[[ Dataset entries, beginning ]]

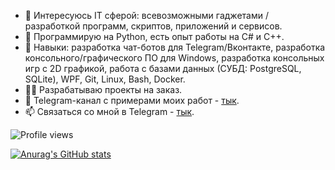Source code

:- 👀 Интересуюсь IT сферой: всевозможными гаджетами / разработкой программ, скриптов, приложений и сервисов.
- 🦾 Программирую на Python, есть опыт работы на C# и C++.
- 🎯 Навыки: разработка чат-ботов для Telegram/Вконтакте, разработка консольного/графического ПО для Windows, разработка консольных игр с 2D графикой, работа с базами данных (СУБД: PostgreSQL, SQLite), WPF, Git, Linux, Bash, Docker.
- 👨‍💻 Разрабатываю проекты на заказ.
- 📡 Telegram-канал c примерами моих работ - [тык](https://t.me/ex0d2s_projects).
- 📫 Связаться со мной в Telegram - [тык](https://t.me/ex0d2s).

![Profile views](https://gpvc.arturio.dev/3x0d2s)

[![Anurag's GitHub stats](https://github-readme-stats.vercel.app/api?username=3x0d2s)](https://github.com/anuraghazra/github-readme-stats)

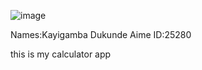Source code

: ![image](https://github.com/kayigambaaime/calculatorapp/assets/172512829/4f0eaab5-93a6-4d23-b028-3f4ac3980ad3)


Names:Kayigamba Dukunde Aime
ID:25280

this is my calculator app
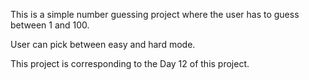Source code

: This is a simple number guessing project where the user has to guess between 1 and 100. 

User can pick between easy and hard mode. 

This project is corresponding to the Day 12 of this project.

[[ Dataset entries, end ]]

Go through the data and copy every line that includes "between".

• [The completed task]:
: This is a simple number guessing project where the user has to guess between 1 and 100. 
User can pick between easy and hard mode. 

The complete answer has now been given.